La voix de Saïtan tira Issa de ses souvenirs.
— Tu vas faire quoi ? demanda-t-il un peu inquiet.
— Je vais rassembler les équipes derrière le nom de notre Di-E préféré et, face à la masse d’experts, le Super Chef n’aura qu’à revoir ses objectifs dans le sens qui va bien, lui répondit son ami avec un sourire jusqu’aux oreilles et un tirage de langue moqueur.
— Ce serait une première. Le Super Chef a la réputation de ne jamais céder…
— On verra. Et au fait, comment appelles-tu tes spécimens honnis ?
— Je ne leur ai pas encore donné de nom. Dans ma tête, ce sont des unités mobiles, les premières d’un genre nouveau, sans plus.
— Des U-M-1s, alors ! C’est bon, on va rassembler les douze sections comme un seul bloc derrière les U-M-1s ! Ne t’en fais pas et va nous en faire d’autres, il en faudra pour prouver qu’on a raison.
Issa se remit au travail, laissant Saïtan mobiliser ses collègues. Mais autant il avait confiance en la capacité de son ami à convaincre, tout en souplesse comme à son habitude, autant il doutait cependant que tous se rallient à la cause. Certains esprits jaloux ou trop traditionnalistes seraient bien trop contents de saisir l’occasion pour se désolidariser de cette nouvelle façon de créer.

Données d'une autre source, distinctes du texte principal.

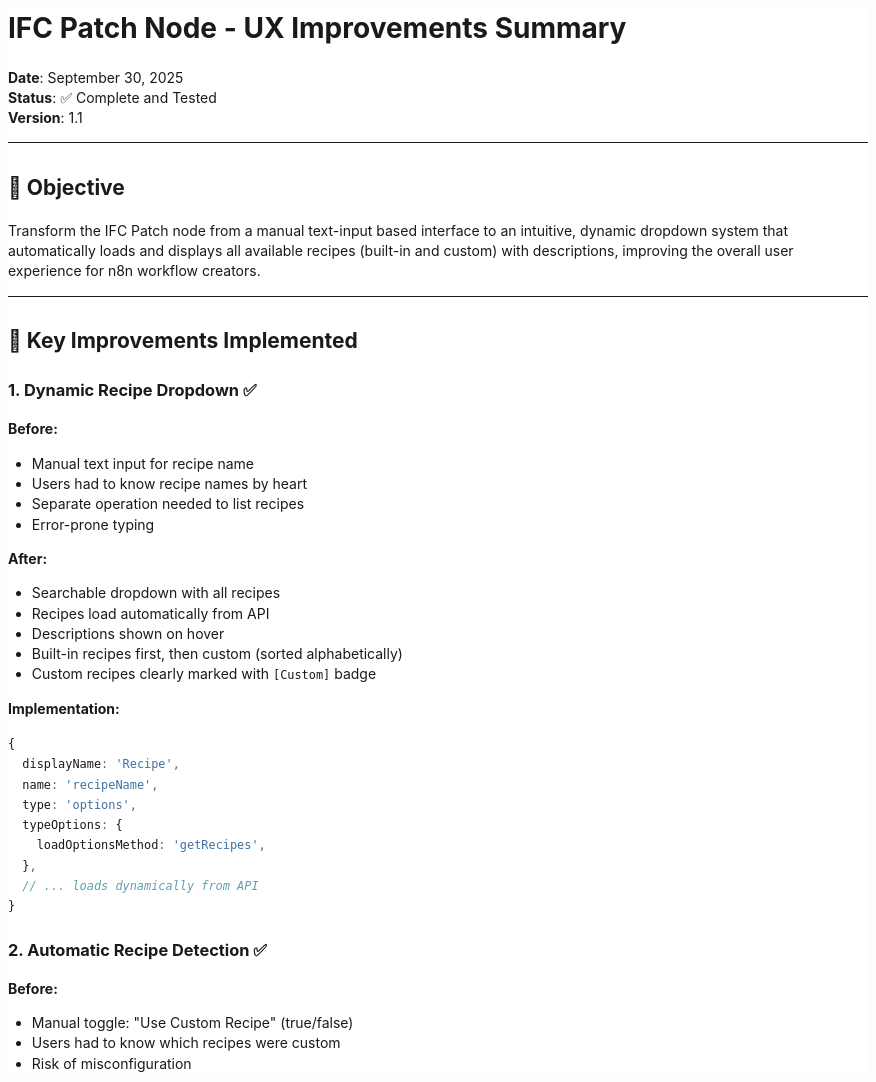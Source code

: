 # IFC Patch Node - UX Improvements Summary

**Date**: September 30, 2025  
**Status**: ✅ Complete and Tested  
**Version**: 1.1

---

## 🎯 Objective

Transform the IFC Patch node from a manual text-input based interface to an intuitive, dynamic dropdown system that automatically loads and displays all available recipes (built-in and custom) with descriptions, improving the overall user experience for n8n workflow creators.

---

## 🚀 Key Improvements Implemented

### 1. Dynamic Recipe Dropdown ✅

**Before:**
- Manual text input for recipe name
- Users had to know recipe names by heart
- Separate operation needed to list recipes
- Error-prone typing

**After:**
- Searchable dropdown with all recipes
- Recipes load automatically from API
- Descriptions shown on hover
- Built-in recipes first, then custom (sorted alphabetically)
- Custom recipes clearly marked with `[Custom]` badge

**Implementation:**
```typescript
{
  displayName: 'Recipe',
  name: 'recipeName',
  type: 'options',
  typeOptions: {
    loadOptionsMethod: 'getRecipes',
  },
  // ... loads dynamically from API
}
```

### 2. Automatic Recipe Detection ✅

**Before:**
- Manual toggle: "Use Custom Recipe" (true/false)
- Users had to know which recipes were custom
- Risk of misconfiguration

Durant des heures, Issa malaxa, pétrit, modela sa pâte spéciale afin de créer de nouvelles créatures. Cette pâte d’argile rouge était son secret de fabrique, gardé jalousement sans le partager avec quiconque. C’est de cette argile qu’il avait tiré les modèles U-M-1s, comme les avait baptisés Saïtan. Seulement voilà, perturbé par les derniers évènements, Issa n’avait plus les cœurs à l’ouvrage et n’arrivait plus à reproduire ces fameux U-M-1s, les deux créations d’origine, un mâle et une femelle, sans compter la Lilite maintenant propriété d’une résidente de l’AN-F-R. Pour essayer d’amadouer le Super Chef, il avait ajouté du poil, ce qu’il avait réussi assez facilement, avait rendu ses mobiles moins fragiles et les avait même dotés d’une grande partie de l’intelligence placée dans les premiers, mais il ne trouvait plus les ressources nécessaires à une concentration de qualité pour leur insuffler cette ingéniosité qui en aurait fait des créatures à part. Certaines de ses dernières nouveautés avaient pourtant un air sympathique et il les avait étiquetés MU-RI-1, un peu pour se moquer de lui-même. Il rangea les deux U-M-1s dans un enclos, les MU-RI-1s dans un autre et les mobiles intermédiaires très bruyants dans un dernier enclos plus vaste qu’il étiqueta S-1-G. Puis, décidant qu’il était temps de prendre un peu de repos après ces derniers jours harassants, il s’endormit comme une souche.